Answer to Question #179391 in Statistics and Probability for david Joshua Garcia

Question #179391

A random sample of eight cigarettes of a certain

brand has average nicotine content of 4.2

milligrams and standard deviation of 1.4

milligrams. Is this in line with the manufacturer claim

that the average nicotine content does not

exceed 3.5 milligrams? Use 0.01 level of

significance.

Expert's answer

The following null and alternative hypotheses need to be tested:

"H_0:\\mu\\leq3.5"

"H_1:\\mu>3.5"

This corresponds to a right-tailed test, for which a t-test for one mean, with unknown population standard deviation will be used.

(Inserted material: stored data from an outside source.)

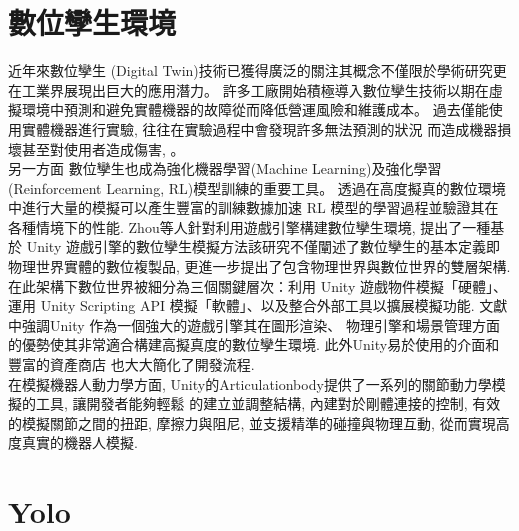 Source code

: \section{數位孿生環境}
近年來數位孿生 (Digital Twin)技術已獲得廣泛的關注其概念不僅限於學術研究更在工業界展現出巨大的應用潛力。
許多工廠開始積極導入數位孿生技術以期在虛擬環境中預測和避免實體機器的故障從而降低營運風險和維護成本。
過去僅能使用實體機器進行實驗, 往往在實驗過程中會發現許多無法預測的狀況
而造成機器損壞甚至對使用者造成傷害, 。\\
另一方面
數位孿生也成為強化機器學習(Machine Learning)及強化學習(Reinforcement Learning, RL)模型訓練的重要工具。
透過在高度擬真的數位環境中進行大量的模擬可以產生豐富的訓練數據加速 RL 模型的學習過程並驗證其在各種情境下的性能.
Zhou等人\cite{DigitalTwin}針對利用遊戲引擎構建數位孿生環境,
提出了一種基於 Unity 遊戲引擎的數位孿生模擬方法該研究不僅闡述了數位孿生的基本定義即物理世界實體的數位複製品,
更進一步提出了包含物理世界與數位世界的雙層架構. 在此架構下數位世界被細分為三個關鍵層次：利用 Unity 遊戲物件模擬「硬體」、
運用 Unity Scripting API 模擬「軟體」、以及整合外部工具以擴展模擬功能. 文獻中強調Unity 作為一個強大的遊戲引擎其在圖形渲染、
物理引擎和場景管理方面的優勢使其非常適合構建高擬真度的數位孿生環境. 此外Unity易於使用的介面和豐富的資產商店 也大大簡化了開發流程. \\
在模擬機器人動力學方面, Unity的Articulationbody\cite{UnityArticulation2024}提供了一系列的關節動力學模擬的工具, 讓開發者能夠輕鬆
的建立並調整結構, 內建對於剛體連接的控制, 有效的模擬關節之間的扭距, 摩擦力與阻尼, 並支援精準的碰撞與物理互動, 從而實現高度真實的機器人模擬.
\section{Yolo}

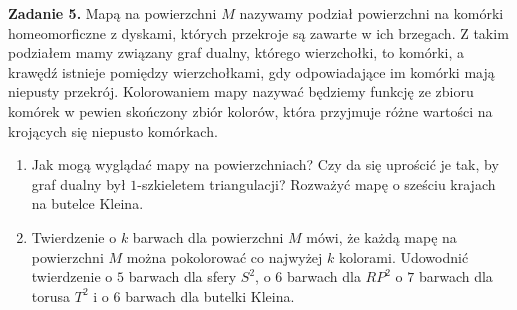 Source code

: \textbf{\large\color{orange}Zadanie 5.} Mapą na powierzchni $M$ nazywamy podział powierzchni na komórki homeomorficzne z dyskami, których przekroje są zawarte w ich brzegach. Z takim podziałem
mamy związany graf dualny, którego wierzchołki, to komórki, a krawędź istnieje
pomiędzy wierzchołkami, gdy odpowiadające im komórki mają niepusty przekrój.
Kolorowaniem mapy nazywać będziemy funkcję ze zbioru komórek w pewien skończony zbiór kolorów, która przyjmuje różne wartości na krojących się niepusto
komórkach.
\begin{enumerate}[label=(\alph*)]
  \item Jak mogą wyglądać mapy na powierzchniach? Czy da się uprościć je tak, by
graf dualny był $1$-szkieletem triangulacji? Rozważyć mapę o sześciu krajach
na butelce Kleina.
\item Twierdzenie o $k$ barwach dla powierzchni $M$ mówi, że każdą mapę na powierzchni $M$ można pokolorować co najwyżej $k$ kolorami. Udowodnić twierdzenie o $5$ barwach dla sfery $S^2$, o $6$ barwach dla $RP^2$ o $7$ barwach dla torusa
$T^2$ i o $6$ barwach dla butelki Kleina.
\end{enumerate}

\dotfill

Based on the information provided, the significance level is "\\alpha=0.01," and the critical value for a right-tailed test and degrees of freedom "df=n-1=7" is "t_c=2.99793."

The rejection region for this right-tailed test is "R=\\{t:t>2.99793\\}."

The t-statistic is computed as follows:

"t=\\dfrac{\\bar{x}-\\mu}{s\/\\sqrt{n}}=\\dfrac{4.2-3.5}{1.4\/\\sqrt{8}}=1.41421"

Since it is observed that "t=1.41421<2.99793=t_c," it is then concluded that the null hypothesis is not rejected.

Therefore, there is not enough evidence to claim that the population mean "\\mu"

is greater than 3.5, at the 0.01 significance level.

Using the P-value approach:

The p-value for right-tailed test, "df =7, t=1.41421" is "p=0.100102," and since "p=0.100102>0.01=\\alpha," it is concluded that the null hypothesis is not rejected.

Therefore, there is not enough evidence to claim that the population mean "\\mu"

is greater than 3.5, at the 0.01 significance level.